(Stored data entries)
◆ ◆ ◆ ◆ ◆ ◆ ◆

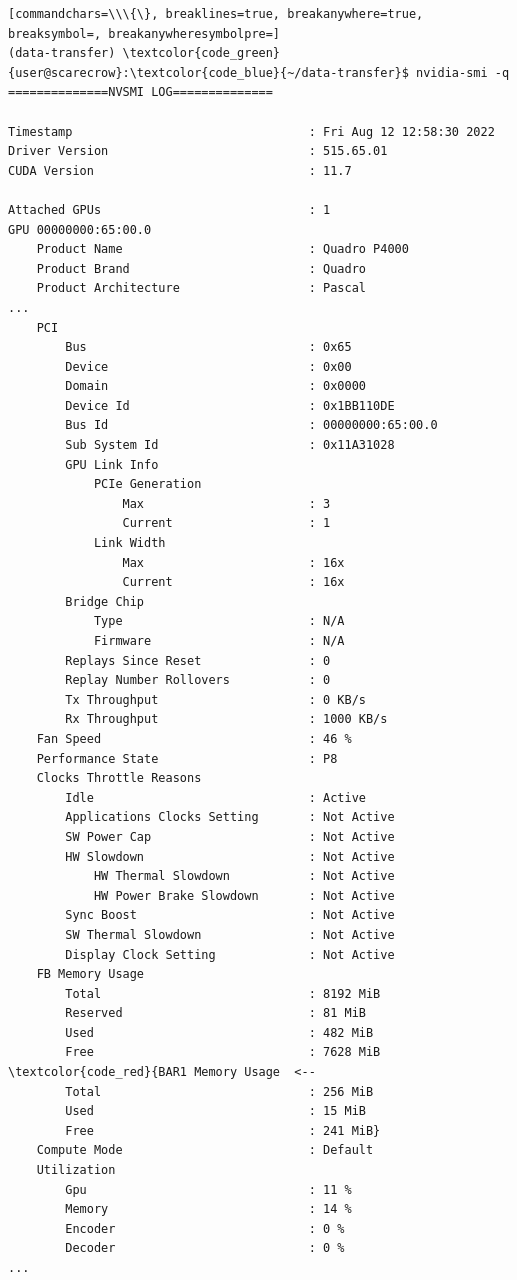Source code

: \documentclass[a4paper,onecolumn]{article}
\begin{document}
\begin{Verbatim}[commandchars=\\\{\}, breaklines=true, breakanywhere=true, breaksymbol=, breakanywheresymbolpre=]
(data-transfer) \textcolor{code_green}{user@scarecrow}:\textcolor{code_blue}{~/data-transfer}$ nvidia-smi -q
==============NVSMI LOG==============

Timestamp                                 : Fri Aug 12 12:58:30 2022
Driver Version                            : 515.65.01
CUDA Version                              : 11.7

Attached GPUs                             : 1
GPU 00000000:65:00.0
    Product Name                          : Quadro P4000
    Product Brand                         : Quadro
    Product Architecture                  : Pascal
...
    PCI
        Bus                               : 0x65
        Device                            : 0x00
        Domain                            : 0x0000
        Device Id                         : 0x1BB110DE
        Bus Id                            : 00000000:65:00.0
        Sub System Id                     : 0x11A31028
        GPU Link Info
            PCIe Generation
                Max                       : 3
                Current                   : 1
            Link Width
                Max                       : 16x
                Current                   : 16x
        Bridge Chip
            Type                          : N/A
            Firmware                      : N/A
        Replays Since Reset               : 0
        Replay Number Rollovers           : 0
        Tx Throughput                     : 0 KB/s
        Rx Throughput                     : 1000 KB/s
    Fan Speed                             : 46 %
    Performance State                     : P8
    Clocks Throttle Reasons
        Idle                              : Active
        Applications Clocks Setting       : Not Active
        SW Power Cap                      : Not Active
        HW Slowdown                       : Not Active
            HW Thermal Slowdown           : Not Active
            HW Power Brake Slowdown       : Not Active
        Sync Boost                        : Not Active
        SW Thermal Slowdown               : Not Active
        Display Clock Setting             : Not Active
    FB Memory Usage
        Total                             : 8192 MiB
        Reserved                          : 81 MiB
        Used                              : 482 MiB
        Free                              : 7628 MiB
\textcolor{code_red}{BAR1 Memory Usage  <-- 
        Total                             : 256 MiB
        Used                              : 15 MiB
        Free                              : 241 MiB}
    Compute Mode                          : Default
    Utilization
        Gpu                               : 11 %
        Memory                            : 14 %
        Encoder                           : 0 %
        Decoder                           : 0 %
...
\end{Verbatim}
\end{document}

◆ ◆ ◆ ◆ ◆ ◆ ◆

▸ YOUR ASSIGNMENT
Copy each line of the records above exactly as written. Do not carry over any picture.

▸ RESPONSE
Source code

: \documentclass[a4paper,onecolumn]{article}
\begin{document}
\begin{Verbatim}[commandchars=\\\{\}, breaklines=true, breakanywhere=true, breaksymbol=, breakanywheresymbolpre=]
(data-transfer) \textcolor{code_green}{user@scarecrow}:\textcolor{code_blue}{~/data-transfer}$ nvidia-smi -q
==============NVSMI LOG==============

Timestamp                                 : Fri Aug 12 12:58:30 2022
Driver Version                            : 515.65.01
CUDA Version                              : 11.7

Attached GPUs                             : 1
GPU 00000000:65:00.0
    Product Name                          : Quadro P4000
    Product Brand                         : Quadro
    Product Architecture                  : Pascal
...
    PCI
        Bus                               : 0x65
        Device                            : 0x00
        Domain                            : 0x0000
        Device Id                         : 0x1BB110DE
        Bus Id                            : 00000000:65:00.0
        Sub System Id                     : 0x11A31028
        GPU Link Info
            PCIe Generation
                Max                       : 3
                Current                   : 1
            Link Width
                Max                       : 16x
                Current                   : 16x
        Bridge Chip
            Type                          : N/A
            Firmware                      : N/A
        Replays Since Reset               : 0
        Replay Number Rollovers           : 0
        Tx Throughput                     : 0 KB/s
        Rx Throughput                     : 1000 KB/s
    Fan Speed                             : 46 %
    Performance State                     : P8
    Clocks Throttle Reasons
        Idle                              : Active
        Applications Clocks Setting       : Not Active
        SW Power Cap                      : Not Active
        HW Slowdown                       : Not Active
            HW Thermal Slowdown           : Not Active
            HW Power Brake Slowdown       : Not Active
        Sync Boost                        : Not Active
        SW Thermal Slowdown               : Not Active
        Display Clock Setting             : Not Active
    FB Memory Usage
        Total                             : 8192 MiB
        Reserved                          : 81 MiB
        Used                              : 482 MiB
        Free                              : 7628 MiB
\textcolor{code_red}{BAR1 Memory Usage  <-- 
        Total                             : 256 MiB
        Used                              : 15 MiB
        Free                              : 241 MiB}
    Compute Mode                          : Default
    Utilization
        Gpu                               : 11 %
        Memory                            : 14 %
        Encoder                           : 0 %
        Decoder                           : 0 %
...
\end{Verbatim}
\end{document}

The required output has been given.